In a change to the normal routine, there is a short pre-read, to prime your thinking, namely the first chapter of Mark’s Managing and Leading Organizational Change (accessible here). This is on the theme of mythunderstanding organizational change, and gathers together the many myths Mark encountered studying organizational change. The book promised to bust them, but came with the requirement to seriously engage with their enduring role. Which is the chewy bit here.
In this session, I will explore with Mark three of the biggest myths he attempted to bust during his career.
- The mythology of research-informed teaching in universities
- The 70% of organizational change failure myth?
- The myth that the shift from managing change to leading change was empirically rather than culturally informed.
Then we will get into some small group inquiry to explore how others view things, consider whether anything has changed, and what other myths are taking hold…
Expect:
- Reflection, inquiry, amused pondering, seasoned with déjà vu, a twist of befuddlement that so little has changed and a wondering at what it might take for us to all not be suckered into believing these myths as much as we (apparently) are prone to do.
Don’t expect:
- Easy to swallow change memes.
The event is free, and not limited by anything other than the maximum on our Zoom account. We will scale the conversation accordingly.
Bring own tea, biscuits, cream buns and cats to walk across the desk in front of you.
Mark’s Myths and where to find them...
- “The desirability of research-informed teaching has always appeared an eminently sensible belief. However, the research in support of this belief was lacking. This was the myth that inspired me.” (Mark Hughes)
Hughes, M. (2005) The mythology of research and teaching relationships in universities. In Barnett, R.(ed) Reshaping the university: New relationships between research, scholarship and teaching. Open University Press, Maidenhead.
- “Academics and practitioners regularly asserted a Harvard Business School statistic that 70% of change initiatives fail. I decided to explore the evidence in support of this assertion, discovering an absence of evidence. This was the myth that made me.” (Mark Hughes)
Hughes, M. (2011) Do 70 per cent of all organizational change initiatives really fail? Journal of Change Management, 11(4), pp.451-464.

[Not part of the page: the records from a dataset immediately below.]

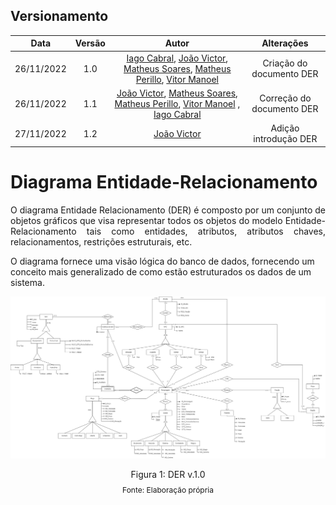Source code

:  ## Versionamento

|Data | Versão | Autor | Alterações | 
|:--:|:------:| :-----------------------------------------: | :--------: | 
|26/11/2022|  1.0   | [Iago Cabral](https://github.com/iagocabral), [João Victor](https://github.com/CorreiaJV),  [Matheus Soares](https://github.com/MtsSrs),  [Matheus Perillo](https://github.com/MatheusPerillo), [Vitor Manoel](https://github.com/Vitormanoel17)  | Criação do documento DER |
|26/11/2022|  1.1   | [João Victor](https://github.com/CorreiaJV),  [Matheus Soares](https://github.com/MtsSrs),  [Matheus Perillo](https://github.com/MatheusPerillo), [Vitor Manoel](https://github.com/Vitormanoel17) , [Iago Cabral](https://github.com/iagocabral) | Correção do documento DER | 
|27/11/2022|  1.2   | [João Victor](https://github.com/CorreiaJV) | Adição introdução DER | 

# Diagrama Entidade-Relacionamento

<p style="text-align: justify">
O diagrama Entidade Relacionamento (DER) é composto por um conjunto de objetos gráficos que visa representar todos os objetos do modelo Entidade-Relacionamento tais como entidades, atributos, atributos chaves, relacionamentos, restrições estruturais, etc.

O diagrama fornece uma visão lógica do banco de dados, fornecendo um conceito mais generalizado de como estão estruturados os dados de um sistema.

 </p>

<img src= 'imgs/DER_v1.2.drawio.png'> </img>
<div style="text-align: center">
<p>Figura 1: DER v.1.0</p>
<p style="margin-top: -1%; font-size: 12px">Fonte: Elaboração própria</p>
</div>
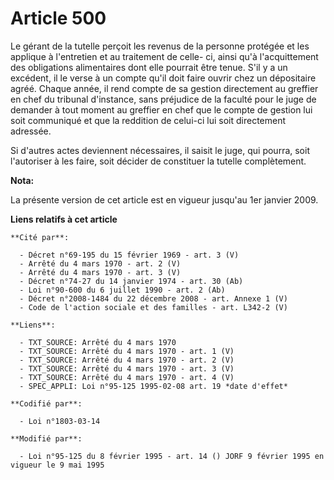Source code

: # Article 500

Le gérant de la tutelle perçoit les revenus de la personne protégée et les applique à l'entretien et au traitement de celle-
ci, ainsi qu'à l'acquittement des obligations alimentaires dont elle pourrait être tenue. S'il y a un excédent, il le verse à
un compte qu'il doit faire ouvrir chez un dépositaire agréé. Chaque année, il rend compte de sa gestion directement au
greffier en chef du tribunal d'instance, sans préjudice de la faculté pour le juge de demander à tout moment au greffier en
chef que le compte de gestion lui soit communiqué et que la reddition de celui-ci lui soit directement adressée.

Si d'autres actes deviennent nécessaires, il saisit le juge, qui pourra, soit l'autoriser à les faire, soit décider de
constituer la tutelle complètement.

**Nota:**

La présente version de cet article est en vigueur jusqu'au 1er janvier 2009.

**Liens relatifs à cet article**

	**Cité par**:

	  - Décret n°69-195 du 15 février 1969 - art. 3 (V)
	  - Arrêté du 4 mars 1970 - art. 2 (V)
	  - Arrêté du 4 mars 1970 - art. 3 (V)
	  - Décret n°74-27 du 14 janvier 1974 - art. 30 (Ab)
	  - Loi n°90-600 du 6 juillet 1990 - art. 2 (Ab)
	  - Décret n°2008-1484 du 22 décembre 2008 - art. Annexe 1 (V)
	  - Code de l'action sociale et des familles - art. L342-2 (V)

	**Liens**:

	  - TXT_SOURCE: Arrêté du 4 mars 1970
	  - TXT_SOURCE: Arrêté du 4 mars 1970 - art. 1 (V)
	  - TXT_SOURCE: Arrêté du 4 mars 1970 - art. 2 (V)
	  - TXT_SOURCE: Arrêté du 4 mars 1970 - art. 3 (V)
	  - TXT_SOURCE: Arrêté du 4 mars 1970 - art. 4 (V)
	  - SPEC_APPLI: Loi n°95-125 1995-02-08 art. 19 *date d'effet*

	**Codifié par**:

	  - Loi n°1803-03-14

	**Modifié par**:

	  - Loi n°95-125 du 8 février 1995 - art. 14 () JORF 9 février 1995 en vigueur le 9 mai 1995

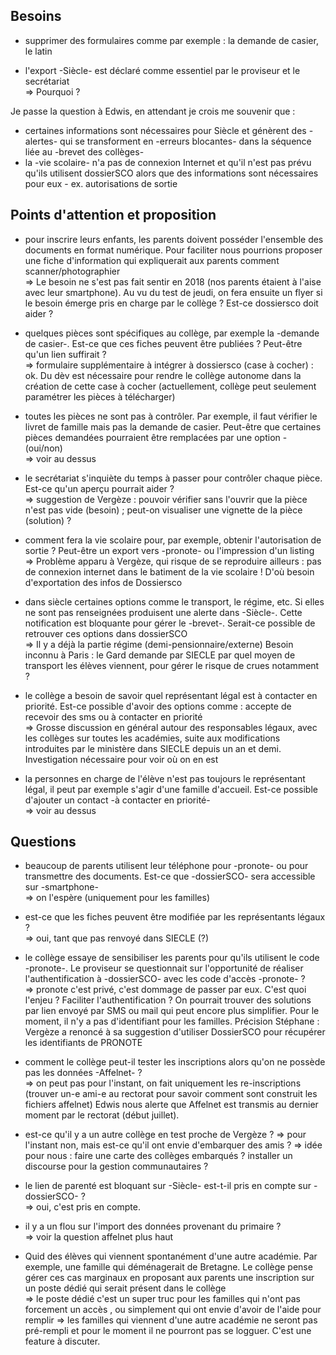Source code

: ## Besoins
* supprimer des formulaires comme par exemple : la demande de casier, le latin   


* l'export -Siècle- est déclaré comme essentiel par le proviseur et le secrétariat   
=> Pourquoi ?

Je passe la question à Edwis, en attendant je crois me souvenir que :
- certaines informations sont nécessaires pour Siècle et génèrent des -alertes- qui se transforment en -erreurs blocantes- dans la séquence liée au -brevet des collèges-
- la -vie scolaire- n'a pas de connexion Internet et qu'il n'est pas prévu qu'ils utilisent dossierSCO alors que des informations sont nécessaires pour eux - ex. autorisations de sortie

## Points d'attention et proposition

* pour inscrire leurs enfants, les parents doivent posséder l'ensemble des documents en format numérique. Pour faciliter nous pourrions proposer une fiche d'information qui expliquerait aux parents comment scanner/photographier  
=> Le besoin ne s'est pas fait sentir en 2018 (nos parents étaient à l'aise avec leur smartphone). Au vu du test de jeudi, on fera ensuite un flyer si le besoin émerge
pris en charge par le collège ? Est-ce dossiersco doit aider ?

* quelques pièces sont spécifiques au collège, par exemple la -demande de casier-. Est-ce que ces fiches peuvent être publiées ? Peut-être qu'un lien suffirait ?  
=> formulaire supplémentaire à intégrer à dossiersco (case à cocher) : ok. Du dèv est nécessaire pour rendre le collège autonome dans la création de cette case à cocher (actuellement, collège peut seulement paramétrer les pièces à télécharger)

* toutes les pièces ne sont pas à contrôler. Par exemple, il faut vérifier le livret de famille mais pas la demande de casier. Peut-être que certaines pièces demandées pourraient être remplacées par une option - (oui/non)  
=> voir au dessus

* le secrétariat s'inquiète du temps à passer pour contrôler chaque pièce. Est-ce qu'un aperçu pourrait aider ?  
=> suggestion de Vergèze : pouvoir vérifier sans l'ouvrir que la pièce n'est pas vide (besoin) ; peut-on visualiser une vignette de la pièce (solution) ? 

* comment fera la vie scolaire pour, par exemple, obtenir l'autorisation de sortie ? Peut-être un export vers -pronote- ou l'impression d'un listing  
=> Problème apparu à Vergèze, qui risque de se reproduire ailleurs : pas de connexion internet dans le batiment de la vie scolaire ! D'où besoin d'exportation des infos de Dossiersco

* dans siècle certaines options comme le transport, le régime, etc. Si elles ne sont pas renseignées produisent une alerte dans -Siècle-. Cette notification est bloquante pour gérer le -brevet-. Serait-ce possible de retrouver ces options dans dossierSCO  
=> Il y a déjà la partie régime (demi-pensionnaire/externe)
Besoin inconnu à Paris : le Gard demande par SIECLE par quel moyen de transport les élèves viennent, pour gérer le risque de crues notamment ?


* le collège a besoin de savoir quel représentant légal est à contacter en priorité. Est-ce possible d'avoir des options comme : accepte de recevoir des sms ou à contacter en priorité  
=> Grosse discussion en général autour des responsables légaux, avec les collèges sur toutes les académies, suite aux modifications introduites par le ministère dans SIECLE depuis un an et demi. Investigation nécessaire pour voir où on en est


* la personnes en charge de l'élève n'est pas toujours le représentant légal, il peut par exemple s'agir d'une famille d'accueil. Est-ce possible d'ajouter un contact -à contacter en priorité-  
=> voir au dessus


## Questions
* beaucoup de parents utilisent leur téléphone pour -pronote- ou pour transmettre des documents. Est-ce que -dossierSCO- sera accessible sur -smartphone-  
=> on l'espère (uniquement pour les familles)

* est-ce que les fiches peuvent être modifiée par les représentants légaux ?  
=> oui, tant que pas renvoyé dans SIECLE (?)

* le collège essaye de sensibiliser les parents pour qu'ils utilisent le code -pronote-. Le proviseur se questionnait sur l'opportunité de réaliser l'authentification à -dossierSCO- avec les code d'accès -pronote- ?  
=> pronote c'est privé, c'est dommage de passer par eux. C'est quoi l'enjeu ? Faciliter l'authentification ? On pourrait trouver des solutions par lien envoyé par SMS ou mail qui peut encore plus simplifier. Pour le moment, il n'y a pas d'identifiant pour les familles.
Précision Stéphane : Vergèze a renoncé à sa suggestion d'utiliser DossierSCO pour récupérer les identifiants de PRONOTE

* comment le collège peut-il tester les inscriptions alors qu'on ne possède pas les données -Affelnet- ?  
=> on peut pas pour l'instant, on fait uniquement les re-inscriptions (trouver un-e ami-e au rectorat pour savoir comment sont construit les fichiers affelnet)
Edwis nous alerte que Affelnet est transmis au dernier moment par le rectorat (début juillet). 

* est-ce qu'il y a un autre collège en test proche de Vergèze ?
=> pour l'instant non, mais est-ce qu'il ont envie d'embarquer des amis ?
=> idée pour nous : faire une carte des collèges embarqués ? installer un discourse pour la gestion communautaires ?

* le lien de parenté est bloquant sur -Siècle- est-t-il pris en compte sur -dossierSCO- ?  
=> oui, c'est pris en compte.

* il y a un flou sur l'import des données provenant du primaire ?  
=> voir la question affelnet plus haut

* Quid des élèves qui viennent spontanément d'une autre académie. Par exemple, une famille qui déménagerait de Bretagne. Le collège pense gérer ces cas marginaux en proposant aux parents une inscription sur un poste dédié qui serait présent dans le collège  
=> le poste dédié c'est un super truc pour les familles qui n'ont pas forcement un accès , ou simplement qui ont envie d'avoir de l'aide pour remplir
=> les familles qui viennent d'une autre académie ne seront pas pré-rempli et pour le moment il ne pourront pas se logguer. C'est une feature à discuter.


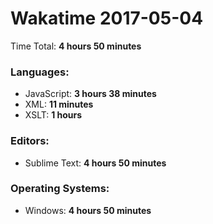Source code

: # Wakatime 2017-05-04

Time Total: **4 hours 50 minutes**

### Languages:
- JavaScript: **3 hours 38 minutes** 
- XML: **11 minutes** 
- XSLT: **1 hours** 

### Editors:
- Sublime Text: **4 hours 50 minutes** 

### Operating Systems:
- Windows: **4 hours 50 minutes**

- “Over two decades, I witnessed a profound shift in interest amongst both academics and practitioners from managing change to leading change. I wanted to know why this shift had happened. I concluded that this shift had been rhetorically rather than empirically driven; this was the myth that broke me.” (Mark Hughes)
Hughes, M. (2016) The leadership of organizational change. Routledge, London.
Hughes, M. (2016) Leading changes: Why transformation explanations fail. Leadership, 12(4), pp.449-469.